Rendered images with source text:
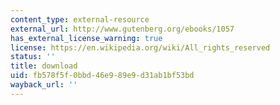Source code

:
 ```yaml
---
content_type: external-resource
external_url: http://www.gutenberg.org/ebooks/1057
has_external_license_warning: true
license: https://en.wikipedia.org/wiki/All_rights_reserved
status: ''
title: download
uid: fb578f5f-0bbd-46e9-89e9-d31ab1bf53bd
wayback_url: ''
---
```


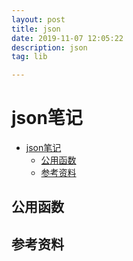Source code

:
 ```yaml
---
layout: post
title: json
date: 2019-11-07 12:05:22
description: json
tag: lib

---
```

# json笔记

- [json笔记](#json笔记)
  - [公用函数](#公用函数)
  - [参考资料](#参考资料)

## 公用函数

## 参考资料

**ACTIVITY:** Write out the entries word for word. Skip the pictures.

**RESPONSE TO THIS TASK:**
Source code

:
 ```yaml
---
content_type: external-resource
external_url: http://www.gutenberg.org/ebooks/1057
has_external_license_warning: true
license: https://en.wikipedia.org/wiki/All_rights_reserved
status: ''
title: download
uid: fb578f5f-0bbd-46e9-89e9-d31ab1bf53bd
wayback_url: ''
---
```


Source code

:
 ```yaml
---
layout: post
title: json
date: 2019-11-07 12:05:22
description: json
tag: lib

---
```

# json笔记

- [json笔记](#json笔记)
  - [公用函数](#公用函数)
  - [参考资料](#参考资料)

## 公用函数

## 参考资料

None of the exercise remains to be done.